GC: Is it just you or do you have other guys working with you?
CK: You saw Rob Bowser up there on the range in the orange shirt. He’s my lead instructor.
GC: Do you guys wear the same color shirt each day?
CK: We do.
GC: Because yesterday you were both wearing purple.
CK: Yes, we had purple on yesterday, sure did.
GC: So if I was wearing an orange shirt today, I could go out and give a lesson to somebody?
CK: That’s the qualification. If you can wear the correct shirt, you get to teach here.
GC: I could teach! “Honey, you’re not pronating!”
CK: We don’t use the word “pronation” here. But we do know what it means!
GC: When you give lessons, do you have students sign up for a series of lessons?
CK: Yes. In that book, “You’re Not Lifting Your Head,” I talk about how important it is to be in a series of lessons and how one lesson was not going to create a habit.
GC: I agree with you.
CK: When I was at Tuscawilla, I would not give one lesson.
GC: Well, excuse me!
CK: But what I would say to them is this: “You can come for an introductory lesson, a free lesson. And if you like what happens, I’m going to sign you up for a series.”
GC: Good for you! I like that, Charlie.
CK: But when you teach at a resort like Reynolds Plantation, you cannot help but give one-time lessons. So I make sure I give them some educational stuff to leave with. They have my book, access to our web site that has plenty of information, they have the ability to sign up for our online golf school which takes them through a step-by-step program.
GC: Tell me about the books you’ve written.

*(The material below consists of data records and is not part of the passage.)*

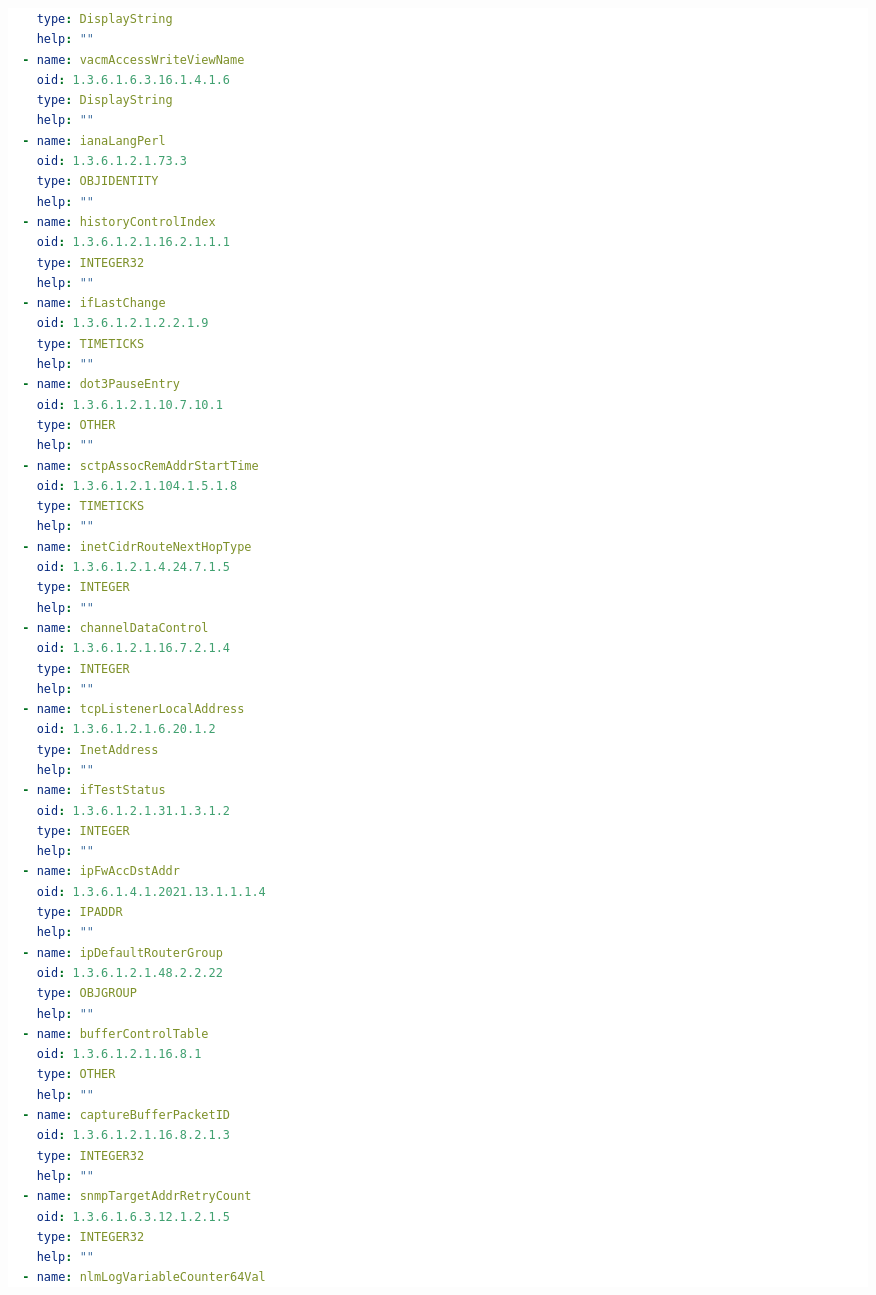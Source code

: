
 ```yaml
    type: DisplayString
    help: ""
  - name: vacmAccessWriteViewName
    oid: 1.3.6.1.6.3.16.1.4.1.6
    type: DisplayString
    help: ""
  - name: ianaLangPerl
    oid: 1.3.6.1.2.1.73.3
    type: OBJIDENTITY
    help: ""
  - name: historyControlIndex
    oid: 1.3.6.1.2.1.16.2.1.1.1
    type: INTEGER32
    help: ""
  - name: ifLastChange
    oid: 1.3.6.1.2.1.2.2.1.9
    type: TIMETICKS
    help: ""
  - name: dot3PauseEntry
    oid: 1.3.6.1.2.1.10.7.10.1
    type: OTHER
    help: ""
  - name: sctpAssocRemAddrStartTime
    oid: 1.3.6.1.2.1.104.1.5.1.8
    type: TIMETICKS
    help: ""
  - name: inetCidrRouteNextHopType
    oid: 1.3.6.1.2.1.4.24.7.1.5
    type: INTEGER
    help: ""
  - name: channelDataControl
    oid: 1.3.6.1.2.1.16.7.2.1.4
    type: INTEGER
    help: ""
  - name: tcpListenerLocalAddress
    oid: 1.3.6.1.2.1.6.20.1.2
    type: InetAddress
    help: ""
  - name: ifTestStatus
    oid: 1.3.6.1.2.1.31.1.3.1.2
    type: INTEGER
    help: ""
  - name: ipFwAccDstAddr
    oid: 1.3.6.1.4.1.2021.13.1.1.1.4
    type: IPADDR
    help: ""
  - name: ipDefaultRouterGroup
    oid: 1.3.6.1.2.1.48.2.2.22
    type: OBJGROUP
    help: ""
  - name: bufferControlTable
    oid: 1.3.6.1.2.1.16.8.1
    type: OTHER
    help: ""
  - name: captureBufferPacketID
    oid: 1.3.6.1.2.1.16.8.2.1.3
    type: INTEGER32
    help: ""
  - name: snmpTargetAddrRetryCount
    oid: 1.3.6.1.6.3.12.1.2.1.5
    type: INTEGER32
    help: ""
  - name: nlmLogVariableCounter64Val
```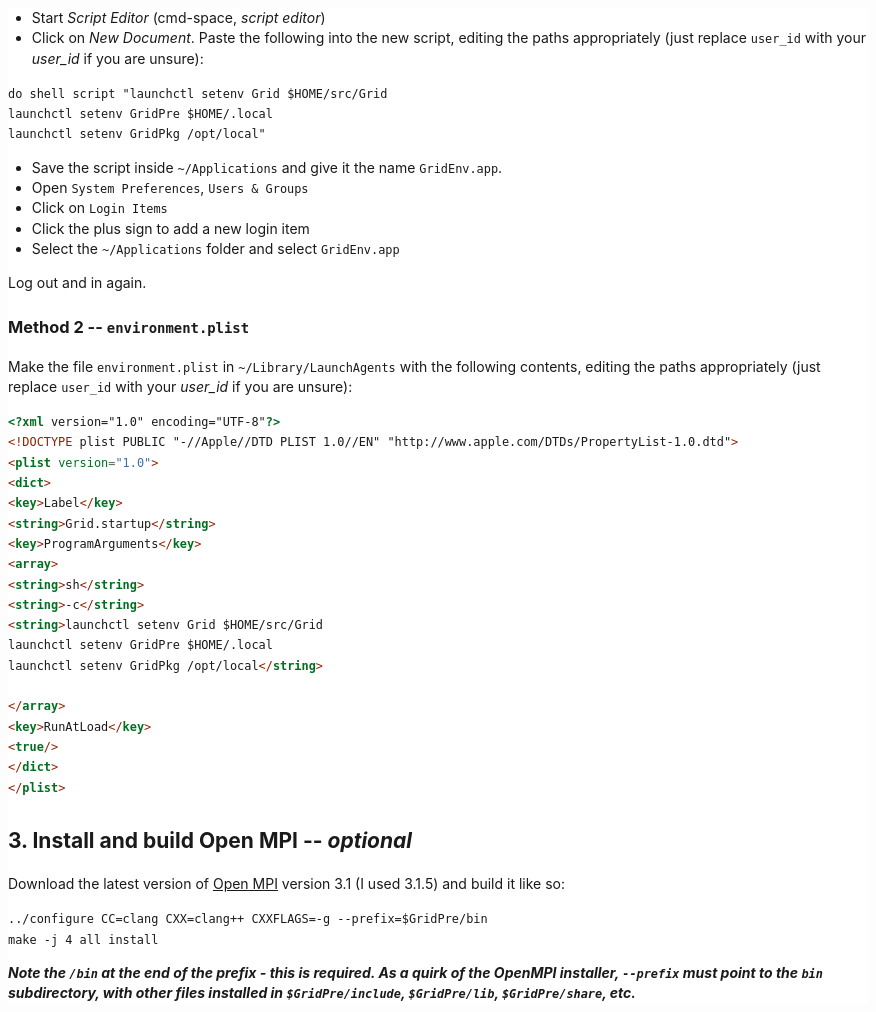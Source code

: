 * Start *Script Editor* (cmd-space, *script editor*)
* Click on *New Document*. Paste the following into the new script, editing the paths appropriately (just replace `user_id` with your *user_id* if you are unsure):

```apple script
do shell script "launchctl setenv Grid $HOME/src/Grid
launchctl setenv GridPre $HOME/.local
launchctl setenv GridPkg /opt/local"
```

* Save the script inside `~/Applications` and give it the name `GridEnv.app`.
* Open `System Preferences`, `Users & Groups`
* Click on `Login Items`
* Click the plus sign to add a new login item
* Select the `~/Applications` folder and select `GridEnv.app`

Log out and in again.

### Method 2 -- `environment.plist`

Make the file `environment.plist` in `~/Library/LaunchAgents` with the following contents, editing the paths appropriately (just replace `user_id` with your *user_id* if you are unsure):

```html
<?xml version="1.0" encoding="UTF-8"?>
<!DOCTYPE plist PUBLIC "-//Apple//DTD PLIST 1.0//EN" "http://www.apple.com/DTDs/PropertyList-1.0.dtd">
<plist version="1.0">
<dict>
<key>Label</key>
<string>Grid.startup</string>
<key>ProgramArguments</key>
<array>
<string>sh</string>
<string>-c</string>
<string>launchctl setenv Grid $HOME/src/Grid
launchctl setenv GridPre $HOME/.local
launchctl setenv GridPkg /opt/local</string>

</array>
<key>RunAtLoad</key>
<true/>
</dict>
</plist>
```

## 3. Install and build Open MPI -- ***optional***

Download the latest version of [Open MPI][OMPI] version 3.1 (I used 3.1.5) and build it like so:

[OMPI]: https://www.open-mpi.org/software/ompi/v3.1/

    ../configure CC=clang CXX=clang++ CXXFLAGS=-g --prefix=$GridPre/bin
    make -j 4 all install

***Note the `/bin` at the end of the prefix - this is required. As a quirk of the OpenMPI installer, `--prefix` must point to the `bin` subdirectory, with other files installed in `$GridPre/include`, `$GridPre/lib`, `$GridPre/share`, etc.***


[Xcode]: https://developer.apple.com/xcode/
[GridDoc]: https://github.com/paboyle/Grid/blob/develop/documentation/Grid.pdf
[MacPorts]: https://www.macports.org "MacPorts package manager"
[Homebrew]: https://brew.sh "Homebrew package manager"
[C-LIME]: https://usqcd-software.github.io/c-lime/ "C-language API for Lattice QCD Interchange Message Encapsulation / Large Internet Message Encapsulation"
[Grid]: https://github.com/paboyle/Grid
[HelloGrid]: https://git.ecdf.ed.ac.uk/s1786208/HelloGrid
[GIO]: https://www.gitignore.io/api/xcode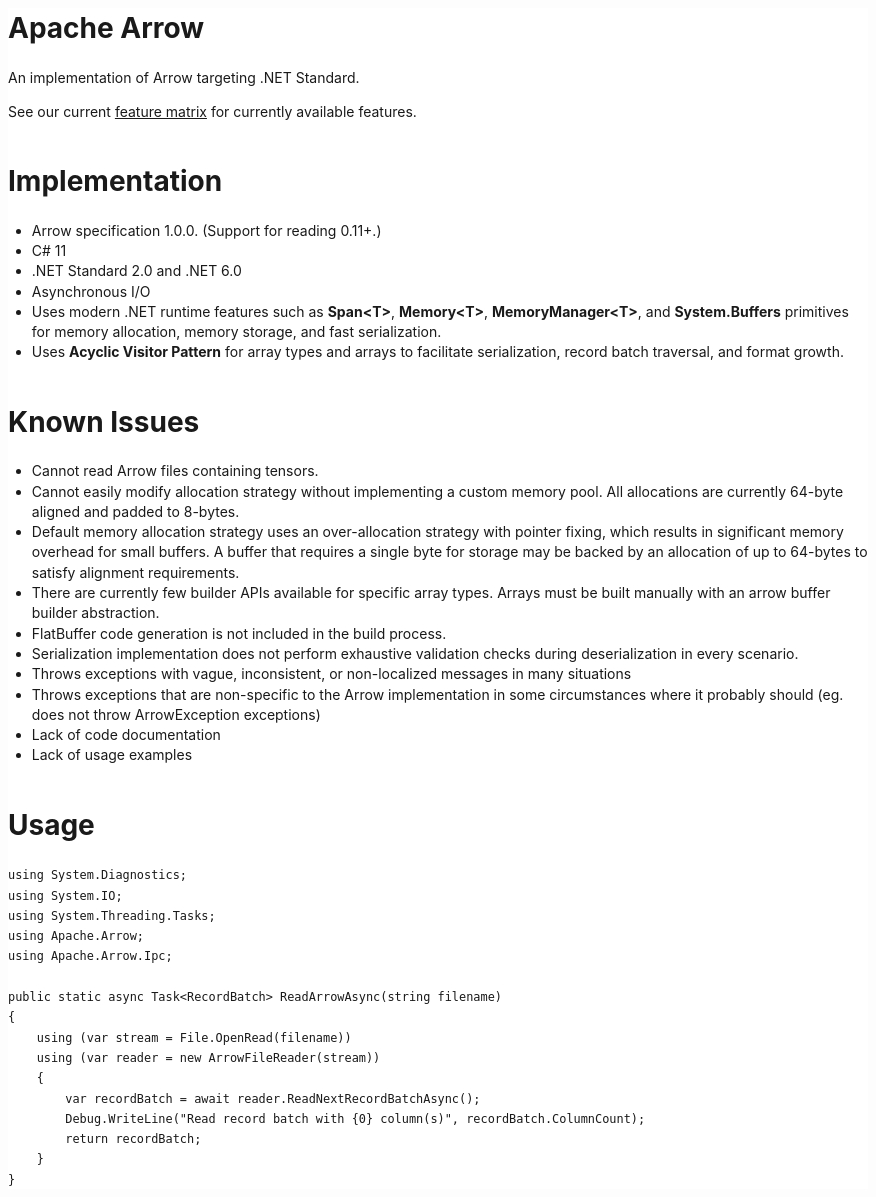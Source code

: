 

# Apache Arrow

An implementation of Arrow targeting .NET Standard.

See our current [feature matrix](https://github.com/apache/arrow/blob/main/docs/source/status.rst)
for currently available features.

# Implementation

- Arrow specification 1.0.0. (Support for reading 0.11+.)
- C# 11
- .NET Standard 2.0 and .NET 6.0
- Asynchronous I/O
- Uses modern .NET runtime features such as **Span&lt;T&gt;**, **Memory&lt;T&gt;**, **MemoryManager&lt;T&gt;**, and **System.Buffers** primitives for memory allocation, memory storage, and fast serialization.
- Uses **Acyclic Visitor Pattern** for array types and arrays to facilitate serialization, record batch traversal, and format growth.

# Known Issues

- Cannot read Arrow files containing tensors.
- Cannot easily modify allocation strategy without implementing a custom memory pool. All allocations are currently 64-byte aligned and padded to 8-bytes.
- Default memory allocation strategy uses an over-allocation strategy with pointer fixing, which results in significant memory overhead for small buffers. A buffer that requires a single byte for storage may be backed by an allocation of up to 64-bytes to satisfy alignment requirements.
- There are currently few builder APIs available for specific array types. Arrays must be built manually with an arrow buffer builder abstraction.
- FlatBuffer code generation is not included in the build process.
- Serialization implementation does not perform exhaustive validation checks during deserialization in every scenario.
- Throws exceptions with vague, inconsistent, or non-localized messages in many situations
- Throws exceptions that are non-specific to the Arrow implementation in some circumstances where it probably should (eg. does not throw ArrowException exceptions)
- Lack of code documentation
- Lack of usage examples

# Usage

	using System.Diagnostics;
	using System.IO;
	using System.Threading.Tasks;
	using Apache.Arrow;
	using Apache.Arrow.Ipc;

    public static async Task<RecordBatch> ReadArrowAsync(string filename)
    {
        using (var stream = File.OpenRead(filename))
        using (var reader = new ArrowFileReader(stream))
        {
            var recordBatch = await reader.ReadNextRecordBatchAsync();
            Debug.WriteLine("Read record batch with {0} column(s)", recordBatch.ColumnCount);
            return recordBatch;
        }
    }
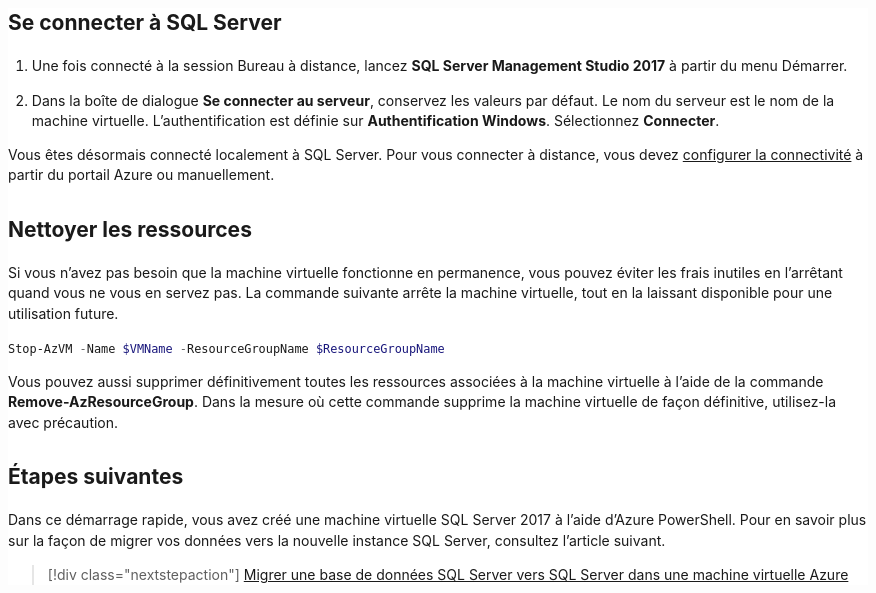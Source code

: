 ## <a name="connect-to-sql-server"></a>Se connecter à SQL Server

1. Une fois connecté à la session Bureau à distance, lancez **SQL Server Management Studio 2017** à partir du menu Démarrer.

1. Dans la boîte de dialogue **Se connecter au serveur**, conservez les valeurs par défaut. Le nom du serveur est le nom de la machine virtuelle. L’authentification est définie sur **Authentification Windows**. Sélectionnez **Connecter**.

Vous êtes désormais connecté localement à SQL Server. Pour vous connecter à distance, vous devez [configurer la connectivité](ways-to-connect-to-sql.md) à partir du portail Azure ou manuellement.

## <a name="clean-up-resources"></a>Nettoyer les ressources

Si vous n’avez pas besoin que la machine virtuelle fonctionne en permanence, vous pouvez éviter les frais inutiles en l’arrêtant quand vous ne vous en servez pas. La commande suivante arrête la machine virtuelle, tout en la laissant disponible pour une utilisation future.

```powershell
Stop-AzVM -Name $VMName -ResourceGroupName $ResourceGroupName
```

Vous pouvez aussi supprimer définitivement toutes les ressources associées à la machine virtuelle à l’aide de la commande **Remove-AzResourceGroup**. Dans la mesure où cette commande supprime la machine virtuelle de façon définitive, utilisez-la avec précaution.

## <a name="next-steps"></a>Étapes suivantes

Dans ce démarrage rapide, vous avez créé une machine virtuelle SQL Server 2017 à l’aide d’Azure PowerShell. Pour en savoir plus sur la façon de migrer vos données vers la nouvelle instance SQL Server, consultez l’article suivant.

> [!div class="nextstepaction"]
> [Migrer une base de données SQL Server vers SQL Server dans une machine virtuelle Azure](migrate-to-vm-from-sql-server.md)
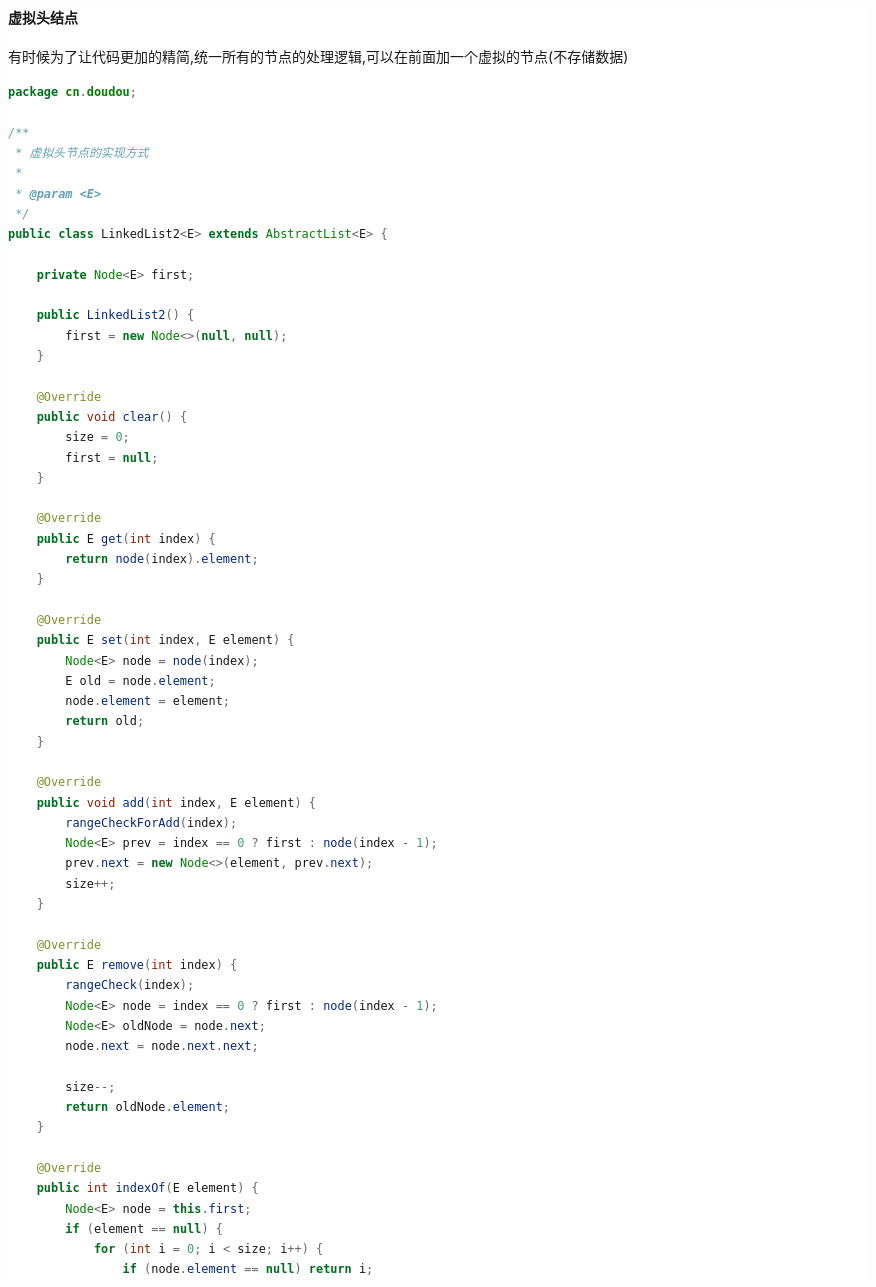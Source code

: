 #### 虚拟头结点

有时候为了让代码更加的精简,统一所有的节点的处理逻辑,可以在前面加一个虚拟的节点(不存储数据)

```java
package cn.doudou;

/**
 * 虚拟头节点的实现方式
 *
 * @param <E>
 */
public class LinkedList2<E> extends AbstractList<E> {

    private Node<E> first;

    public LinkedList2() {
        first = new Node<>(null, null);
    }

    @Override
    public void clear() {
        size = 0;
        first = null;
    }

    @Override
    public E get(int index) {
        return node(index).element;
    }

    @Override
    public E set(int index, E element) {
        Node<E> node = node(index);
        E old = node.element;
        node.element = element;
        return old;
    }

    @Override
    public void add(int index, E element) {
        rangeCheckForAdd(index);
        Node<E> prev = index == 0 ? first : node(index - 1);
        prev.next = new Node<>(element, prev.next);
        size++;
    }

    @Override
    public E remove(int index) {
        rangeCheck(index);
        Node<E> node = index == 0 ? first : node(index - 1);
        Node<E> oldNode = node.next;
        node.next = node.next.next;

        size--;
        return oldNode.element;
    }

    @Override
    public int indexOf(E element) {
        Node<E> node = this.first;
        if (element == null) {
            for (int i = 0; i < size; i++) {
                if (node.element == null) return i;
```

CK: I’ve written three books: “You’re Not Lifting Your Head;” I wrote a book on the short game with Rob Akins called “Golf’s Red Zone Challenge;” and then I wrote an e-book called “New Rules of Golf Instruction.”
The whole premise of that book is that there are nine areas where we as teachers need to be good. Most of us have been focused on one area our whole teaching life: the full swing.
But we need to be teaching the short game and inspiring people to work on their short game. We need to understand the mental game. We need to teach people how to practice. We need to understand the role of club fitting. We’ve got to do correct video analysis. And we’ve got to be good communicators.
GC: Charlie, I’m reading you loud-and-clear. And I like what I’m hearing. I wish I could have stayed here a few more days – it’s a fabulous facility you have here.
CK: Thank you.
GC: So what’s tomorrow’s shirt color?